LONDRES – Les entreprises, les investisseurs et les gouvernements qui souhaitent sincèrement parvenir à la neutralité des émissions avant 2050 devraient se précipiter pour protéger, conserver et reconstituer les ressources naturelles et les écosystèmes qui contribuent à notre croissance économique, à notre sécurité alimentaire, à notre santé et au maintien du climat sur la planète. Il semble malheureusement que les pionniers dans ses domaines ne se bousculent pas.
Pire, nous n’aurons bientôt plus le temps d’agir. La science nous dit sans ambiguïté que pour éviter les effets les plus catastrophiques du changement climatique et pour organiser notre résilience à l’égard de conséquences désormais inévitables, nous devons mettre un terme avant 2030 au déclin de la biodiversité. Cela signifie que nous devons garantir dans les huit années à venir la conservation durable d’au moins 30 % de la surface des terres et des mers, puis fixer un cap pour que d’ici 2050 nous vivions en harmonie avec la nature.

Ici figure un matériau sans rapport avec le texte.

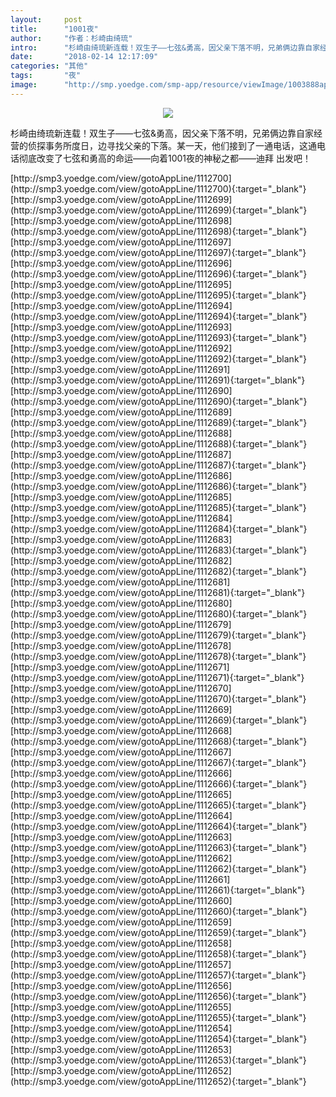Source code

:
 ```yaml
---
layout:     post
title:      "1001夜"
author:     "作者：杉崎由绮琉"
intro:      "杉崎由绮琉新连载！双生子——七弦&勇高，因父亲下落不明，兄弟俩边靠自家经营的侦探事务所度日，边寻找父亲的下落。某一天，他们接到了一通电话，这通电话彻底改变了七弦和勇高的命运——向着1001夜的神秘之都——迪拜 出发吧！"
date:       "2018-02-14 12:17:09"
categories: "其他"
tags:       "夜"
image:      "http://smp.yoedge.com/smp-app/resource/viewImage/1003888appline.png"
---
```

<div style="text-align: center">
<p><img src="http://smp.yoedge.com/smp-app/resource/viewImage/1003888appline.png"/></p>
</div>
<p class="post-meta">
<span>杉崎由绮琉新连载！双生子——七弦&勇高，因父亲下落不明，兄弟俩边靠自家经营的侦探事务所度日，边寻找父亲的下落。某一天，他们接到了一通电话，这通电话彻底改变了七弦和勇高的命运——向着1001夜的神秘之都——迪拜 出发吧！</span>
</p>
[http://smp3.yoedge.com/view/gotoAppLine/1112700](http://smp3.yoedge.com/view/gotoAppLine/1112700){:target="_blank"}
[http://smp3.yoedge.com/view/gotoAppLine/1112699](http://smp3.yoedge.com/view/gotoAppLine/1112699){:target="_blank"}
[http://smp3.yoedge.com/view/gotoAppLine/1112698](http://smp3.yoedge.com/view/gotoAppLine/1112698){:target="_blank"}
[http://smp3.yoedge.com/view/gotoAppLine/1112697](http://smp3.yoedge.com/view/gotoAppLine/1112697){:target="_blank"}
[http://smp3.yoedge.com/view/gotoAppLine/1112696](http://smp3.yoedge.com/view/gotoAppLine/1112696){:target="_blank"}
[http://smp3.yoedge.com/view/gotoAppLine/1112695](http://smp3.yoedge.com/view/gotoAppLine/1112695){:target="_blank"}
[http://smp3.yoedge.com/view/gotoAppLine/1112694](http://smp3.yoedge.com/view/gotoAppLine/1112694){:target="_blank"}
[http://smp3.yoedge.com/view/gotoAppLine/1112693](http://smp3.yoedge.com/view/gotoAppLine/1112693){:target="_blank"}
[http://smp3.yoedge.com/view/gotoAppLine/1112692](http://smp3.yoedge.com/view/gotoAppLine/1112692){:target="_blank"}
[http://smp3.yoedge.com/view/gotoAppLine/1112691](http://smp3.yoedge.com/view/gotoAppLine/1112691){:target="_blank"}
[http://smp3.yoedge.com/view/gotoAppLine/1112690](http://smp3.yoedge.com/view/gotoAppLine/1112690){:target="_blank"}
[http://smp3.yoedge.com/view/gotoAppLine/1112689](http://smp3.yoedge.com/view/gotoAppLine/1112689){:target="_blank"}
[http://smp3.yoedge.com/view/gotoAppLine/1112688](http://smp3.yoedge.com/view/gotoAppLine/1112688){:target="_blank"}
[http://smp3.yoedge.com/view/gotoAppLine/1112687](http://smp3.yoedge.com/view/gotoAppLine/1112687){:target="_blank"}
[http://smp3.yoedge.com/view/gotoAppLine/1112686](http://smp3.yoedge.com/view/gotoAppLine/1112686){:target="_blank"}
[http://smp3.yoedge.com/view/gotoAppLine/1112685](http://smp3.yoedge.com/view/gotoAppLine/1112685){:target="_blank"}
[http://smp3.yoedge.com/view/gotoAppLine/1112684](http://smp3.yoedge.com/view/gotoAppLine/1112684){:target="_blank"}
[http://smp3.yoedge.com/view/gotoAppLine/1112683](http://smp3.yoedge.com/view/gotoAppLine/1112683){:target="_blank"}
[http://smp3.yoedge.com/view/gotoAppLine/1112682](http://smp3.yoedge.com/view/gotoAppLine/1112682){:target="_blank"}
[http://smp3.yoedge.com/view/gotoAppLine/1112681](http://smp3.yoedge.com/view/gotoAppLine/1112681){:target="_blank"}
[http://smp3.yoedge.com/view/gotoAppLine/1112680](http://smp3.yoedge.com/view/gotoAppLine/1112680){:target="_blank"}
[http://smp3.yoedge.com/view/gotoAppLine/1112679](http://smp3.yoedge.com/view/gotoAppLine/1112679){:target="_blank"}
[http://smp3.yoedge.com/view/gotoAppLine/1112678](http://smp3.yoedge.com/view/gotoAppLine/1112678){:target="_blank"}
[http://smp3.yoedge.com/view/gotoAppLine/1112671](http://smp3.yoedge.com/view/gotoAppLine/1112671){:target="_blank"}
[http://smp3.yoedge.com/view/gotoAppLine/1112670](http://smp3.yoedge.com/view/gotoAppLine/1112670){:target="_blank"}
[http://smp3.yoedge.com/view/gotoAppLine/1112669](http://smp3.yoedge.com/view/gotoAppLine/1112669){:target="_blank"}
[http://smp3.yoedge.com/view/gotoAppLine/1112668](http://smp3.yoedge.com/view/gotoAppLine/1112668){:target="_blank"}
[http://smp3.yoedge.com/view/gotoAppLine/1112667](http://smp3.yoedge.com/view/gotoAppLine/1112667){:target="_blank"}
[http://smp3.yoedge.com/view/gotoAppLine/1112666](http://smp3.yoedge.com/view/gotoAppLine/1112666){:target="_blank"}
[http://smp3.yoedge.com/view/gotoAppLine/1112665](http://smp3.yoedge.com/view/gotoAppLine/1112665){:target="_blank"}
[http://smp3.yoedge.com/view/gotoAppLine/1112664](http://smp3.yoedge.com/view/gotoAppLine/1112664){:target="_blank"}
[http://smp3.yoedge.com/view/gotoAppLine/1112663](http://smp3.yoedge.com/view/gotoAppLine/1112663){:target="_blank"}
[http://smp3.yoedge.com/view/gotoAppLine/1112662](http://smp3.yoedge.com/view/gotoAppLine/1112662){:target="_blank"}
[http://smp3.yoedge.com/view/gotoAppLine/1112661](http://smp3.yoedge.com/view/gotoAppLine/1112661){:target="_blank"}
[http://smp3.yoedge.com/view/gotoAppLine/1112660](http://smp3.yoedge.com/view/gotoAppLine/1112660){:target="_blank"}
[http://smp3.yoedge.com/view/gotoAppLine/1112659](http://smp3.yoedge.com/view/gotoAppLine/1112659){:target="_blank"}
[http://smp3.yoedge.com/view/gotoAppLine/1112658](http://smp3.yoedge.com/view/gotoAppLine/1112658){:target="_blank"}
[http://smp3.yoedge.com/view/gotoAppLine/1112657](http://smp3.yoedge.com/view/gotoAppLine/1112657){:target="_blank"}
[http://smp3.yoedge.com/view/gotoAppLine/1112656](http://smp3.yoedge.com/view/gotoAppLine/1112656){:target="_blank"}
[http://smp3.yoedge.com/view/gotoAppLine/1112655](http://smp3.yoedge.com/view/gotoAppLine/1112655){:target="_blank"}
[http://smp3.yoedge.com/view/gotoAppLine/1112654](http://smp3.yoedge.com/view/gotoAppLine/1112654){:target="_blank"}
[http://smp3.yoedge.com/view/gotoAppLine/1112653](http://smp3.yoedge.com/view/gotoAppLine/1112653){:target="_blank"}
[http://smp3.yoedge.com/view/gotoAppLine/1112652](http://smp3.yoedge.com/view/gotoAppLine/1112652){:target="_blank"}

Si le défi est immense, l’ignorer n’a guère de sens pour les entreprises. Selon l’un des livres blancs du Forum économique mondial, les mesures dont l’effet sur la nature est positif « pourraient générer quelque 10 000 milliards de dollars de valeur dans la création de nouvelles entreprises et créer 395 millions d’emplois d’ici 2030 ». Ces mesures, s’appuieraient, entre autres choses, sur les technologies de l’agriculture de précision, pour améliorer les rendements – diversifiant dans le même temps les régimes alimentaires, en y ajoutant fruits et légumes – et accéléreraient l’agroforesterie ainsi que la restauration des tourbières.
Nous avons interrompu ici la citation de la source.